At one point, the president even felt a little sorry for himself, whining to reporters at a press conference, “[I]ncreasing electricity in Baghdad is not the kind of thing that tends to get on the news.”
The reason Benen feels this focus makes little sense is that… the electricity supply to Baghdad has been dropping and dropping and dropping… Eventually, reality catches up even with this administration, so they came up with a plan to do something about it:
As the Bush administration struggles to convince lawmakers that its Iraq war strategy is working, it has stopped reporting to Congress a key quality-of-life indicator in Baghdad: how long the power stays on.
Ryan Crocker, the U.S. ambassador to Iraq, told the Senate Foreign Relations Committee last week that Baghdad residents could count on only “an hour or two a day” of electricity. That’s down from an average of five to six hours a day earlier this year.
But that piece of data has not been sent to lawmakers for months because the State Department, which prepares a weekly “status report” for Congress on conditions in Iraq, stopped estimating in May how many hours of electricity Baghdad residents typically receive each day.
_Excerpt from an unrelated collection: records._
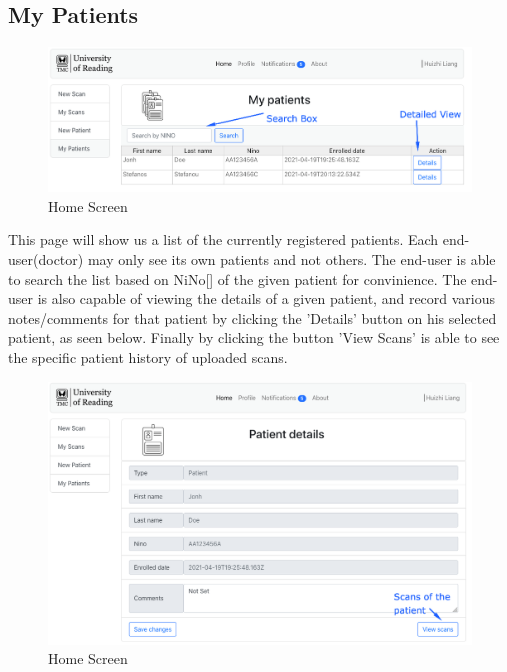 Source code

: 		\subsection{My Patients}
			\begin{figure}[H]
				\iftrue
				\centering
				\caption{Home Screen}
				\includegraphics[scale=0.3]{figures/mypatients}
				\fi
			\end{figure}
			This page will show us a list of the currently registered patients. Each end-user(doctor) may only see its own patients and not others.
			The end-user is able to search the list based on NiNo[\cite{nino-format}] of the given patient for convinience. The end-user is also
			capable of viewing the details of a given patient, and record various notes/comments for that patient by clicking the 'Details' button
			on his selected patient, as seen below. Finally by clicking the button 'View Scans' is able to see the specific patient history of uploaded
			scans.
			\begin{figure}[H]
				\iftrue
				\centering
				\caption{Home Screen}
				\includegraphics[scale=0.3]{figures/mypatients2}
				\fi
			\end{figure}
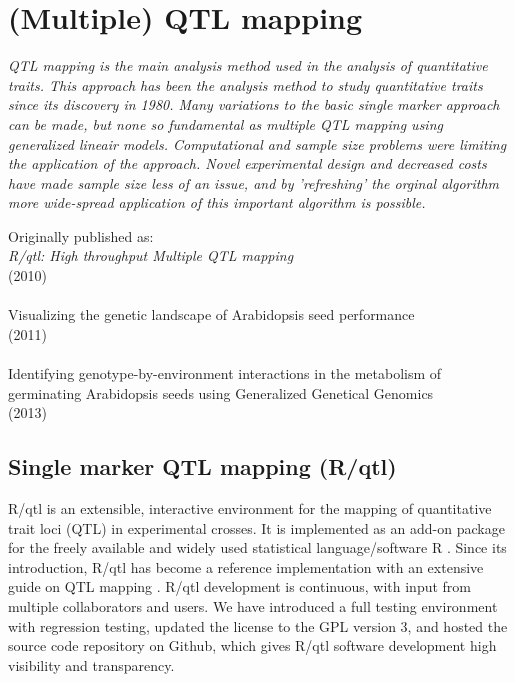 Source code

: \chapter{(Multiple) QTL mapping}
\label{chap:mqm}

\emph{QTL mapping is the main analysis method used in the analysis of quantitative traits. This 
approach has been the analysis method to study quantitative traits since its discovery in 1980. 
Many variations to the basic single marker approach can be made, but none so fundamental as 
multiple QTL mapping using generalized lineair models. Computational and sample size problems 
were limiting the application of the approach. Novel experimental design and decreased costs 
have made sample size less of an issue, and by 'refreshing' the orginal algorithm more 
wide-spread application of this important algorithm is possible.}
\null
\vfill

\begin{myexampleblock}{Originally published as:}
  \\
  \emph{R/qtl: High throughput Multiple QTL mapping}\\
   (2010) \\

  \\
  Visualizing the genetic landscape of Arabidopsis seed performance\\
   (2011)\\

  \\
  Identifying genotype-by-environment interactions in the metabolism of germinating Arabidopsis seeds using 
  Generalized Genetical Genomics\\
   (2013)
\end{myexampleblock}

\newpage

\section{Single marker QTL mapping (R/qtl)}
R/qtl is an extensible, interactive environment for the mapping of quantitative trait loci (QTL) 
in experimental crosses. It is implemented as an add-on package for the freely available and 
widely used statistical language/software R \cite{R:2009}. Since its introduction, R/qtl 
\cite{Broman:2003} has become a reference implementation with an extensive guide on QTL mapping 
\cite{RQTLGuide:2009}. R/qtl development is continuous, with input from multiple collaborators 
and users.  We have introduced a full testing environment with regression testing, updated the 
license to the GPL version 3, and hosted the source code repository on Github, which gives R/qtl 
software development high visibility and transparency.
Instead, they’ll report on “electricity generated nationwide”, rather than electricity actually received anywhere. There are three advantages to this I can see for folks who are more interested in manipulation of data than actual results:
1. The new series is not comparable with the old series, making then and now comparisons harder.
2. Electricity generation is easier than actually getting it supplied somewhere.
3. Electricity generation figures are easier to fudge than electricity supply figures. One can always say: “We produced X gigawatts.” How do you check? But if they claim “Baghdad is receiving 20 hours of electricity a day” anyone at a hotel in the city can tell you whether that figure is in the ballpark or not.
All in all, this is a bad sign all around. Its a bad sign that once again, data is being manipulated. And its a bad sign that things are getting worse in Iraq. Come to think of it, hiding this data in itself gives us some data about what is going on.